With hopes of spurring community involvement in various student and faculty projects on Washburn University and Washburn Tech’s campuses, the Washburn University Foundation has recently created a new crowdfunding platform; Impact.

In a press release on Jan. 31, Marshall Meek, executive director of major and planned giving at the Washburn University Foundation, highlighted his hopes for the new crowdfunding platform.

“This is a perfect opportunity for the Foundation to partner with faculty and staff to fund projects that will broaden a student’s learning experience, projects that otherwise wouldn’t be possible because of budget restraints,” Meeks said. “This helps us connect donors to projects they care about, and they can see the direct difference they are making for our students.”

In the press release, JuliAnn Mazachek, vice president for academic affairs at Washburn, echoed this sentiment.

“These projects reinforce our faculty and staff’s commitment to providing all Washburn students an exceptional education,” Mazachek said.

Sarah Towle, assistant director of communication for the University Foundation, spoke on how Impact was conceived.

“Crowdfunding has been around for a few years now, [with sites like] GoFundMe, Kickstarter, huge successes,” Towle said. “Part of the downside of them is that they might take some money out of funds [donated]. We’ve seen some other universities do crowdfunding sites, so we decided to look into the idea as well. It is our own platform. We want to cultivate that donor and tell them what their gift is used for.”

Looking at the Impact website, there are currently six projects available to donate to, including a professional recording at a studio for Washburn’s Jazz Orchestra and funding for Washburn Tech students to travel to the National SkillsUSA competition.
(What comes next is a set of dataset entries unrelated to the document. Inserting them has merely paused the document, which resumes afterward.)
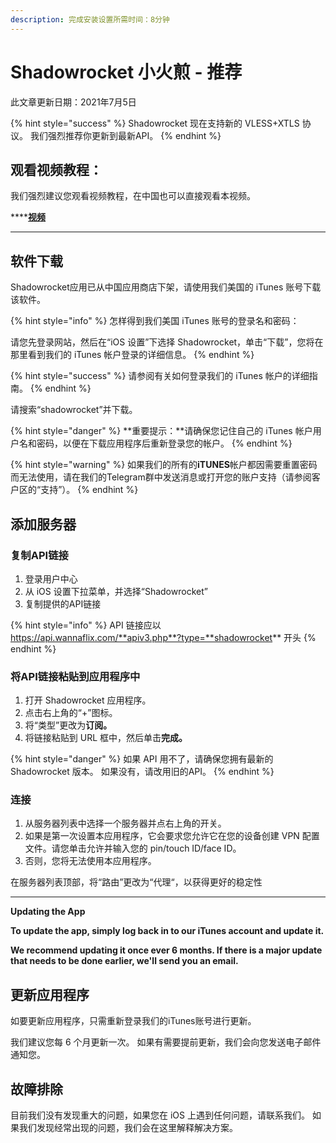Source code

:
 ```yaml
---
description: 完成安装设置所需时间：8分钟
---
```


# Shadowrocket 小火煎 - 推荐

此文章更新日期：2021年7月5日

{% hint style="success" %}
Shadowrocket 现在支持新的 VLESS+XTLS 协议。 我们强烈推荐你更新到最新API。
{% endhint %}

## **观看视频教程：** 

我们强烈建议您观看视频教程，在中国也可以直接观看本视频。  


\*\*\*\*[**视频**](https://watch.cloudflarestream.com/11c409c0fca6a7925f61e28945ff4bd1)  
****

## **软件下载**

Shadowrocket应用已从中国应用商店下架，请使用我们美国的 iTunes 账号下载该软件。

{% hint style="info" %}
怎样得到我们美国 iTunes 账号的登录名和密码：

请您先登录网站，然后在“iOS 设置”下选择 Shadowrocket，单击“下载”，您将在那里看到我们的 iTunes 帐户登录的详细信息。
{% endhint %}

{% hint style="success" %}
请参阅有关如何登录我们的 iTunes 帐户的详细指南。
{% endhint %}

请搜索“shadowrocket”并下载。

{% hint style="danger" %}
**重要提示：**请确保您记住自己的 iTunes 帐户用户名和密码，以便在下载应用程序后重新登录您的帐户。
{% endhint %}

{% hint style="warning" %}
如果我们的所有的**iTUNES**帐户都因需要重置密码而无法使用，请在我们的Telegram群中发送消息或打开您的账户支持（请参阅客户区的“支持”）。
{% endhint %}

## **添加服务器**

### **复制API链接**

1. 登录用户中心
2. 从 iOS 设置下拉菜单，并选择“Shadowrocket”
3. 复制提供的API链接

{% hint style="info" %}
API 链接应以 https://api.wannaflix.com/**apiv3.php**?type=**shadowrocket** 开头
{% endhint %}

### **将API链接粘贴到应用程序中**

1. 打开 Shadowrocket 应用程序。
2. 点击右上角的“+”图标。
3. 将“类型”更改为**订阅。**
4. 将链接粘贴到 URL 框中，然后单击**完成。**

{% hint style="danger" %}
如果 API 用不了，请确保您拥有最新的 Shadowrocket 版本。 如果没有，请改用旧的API。
{% endhint %}

### **连接**

1. 从服务器列表中选择一个服务器并点右上角的开关。
2. 如果是第一次设置本应用程序，它会要求您允许它在您的设备创建 VPN 配置文件。请您单击允许并输入您的 pin/touch ID/face ID。
3. 否则，您将无法使用本应用程序。

在服务器列表顶部，将“路由”更改为“代理“，以获得更好的稳定性  
****

**Updating the App**

**To update the app, simply log back in to our iTunes account and update it.** 

**We recommend updating it once ever 6 months. If there is a major update that needs to be done earlier, we'll send you an email.**

## **更新应用程序**

如要更新应用程序，只需重新登录我们的iTunes账号进行更新。

我们建议您每 6 个月更新一次。 如果有需要提前更新，我们会向您发送电子邮件通知您。

## **故障排除**

目前我们没有发现重大的问题，如果您在 iOS 上遇到任何问题，请联系我们。 如果我们发现经常出现的问题，我们会在这里解释解决方案。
Towle commented on the Jazz Orchestra Recording project.

“We have a lot of people that are friends of the music program that have given to the Jazz Orchestra Recording,” Towle said. “That’s because they’ve given in the past, they’ve seen what those gifts have done, and so now they’re able to give to a specific project. It also is able to connect the donor on a deeper level with what they’re giving their money to.”

For each of the projects’ pages, Impact features a video to discuss the project and its goals, a tab for updates on the project based on its financial milestones and a donor wall to see who has contributed to each project. Towle also pointed out that the Washburn University Foundation is a 501(c)(3) organization, which means, unlike on crowdfunding sites like Kickstarter, donations to the Impact program are tax deductible for the donor.

Chase Sachs, a Washburn University alumni, said he was especially happy to see an option that would fund equipment for archaeological excavation and forensic anthropology.

“Since I have left Washburn to pursue Near Eastern Archaeology, I have often thought how unfortunate it is that a person often has to give up on their interests simply because of where they were born and raised,” Sachs said. “Archaeology is one of those fields where if you are not born and raised in a major city, then you do not have the resources to pursue your academic interests, so it is encouraging to see Washburn addressing that issue.”

Sachs said he was excited to see a project, “Digital Storytelling,” hosted by a professor he knew from his time at Washburn.

“I know Dr. Wynn and am thrilled to see her hard work on this project,” Sachs said. “In today’s time it is imperative that historians take advantage of the digital technologies available to them just as they did with the innovation of the printing press. [It is] exciting to see Washburn professors like Dr. Wynn anticipate and actively participate in the future of the discipline of history.”

Towle explained that Impact is focusing on the six current projects open to donations for now, but that students and faculty could come forward with new projects in the future.

“We’re looking for projects that have the most impact on students,” Towle said. “We want to see what everyone has to say, but you can always submit a proposal.”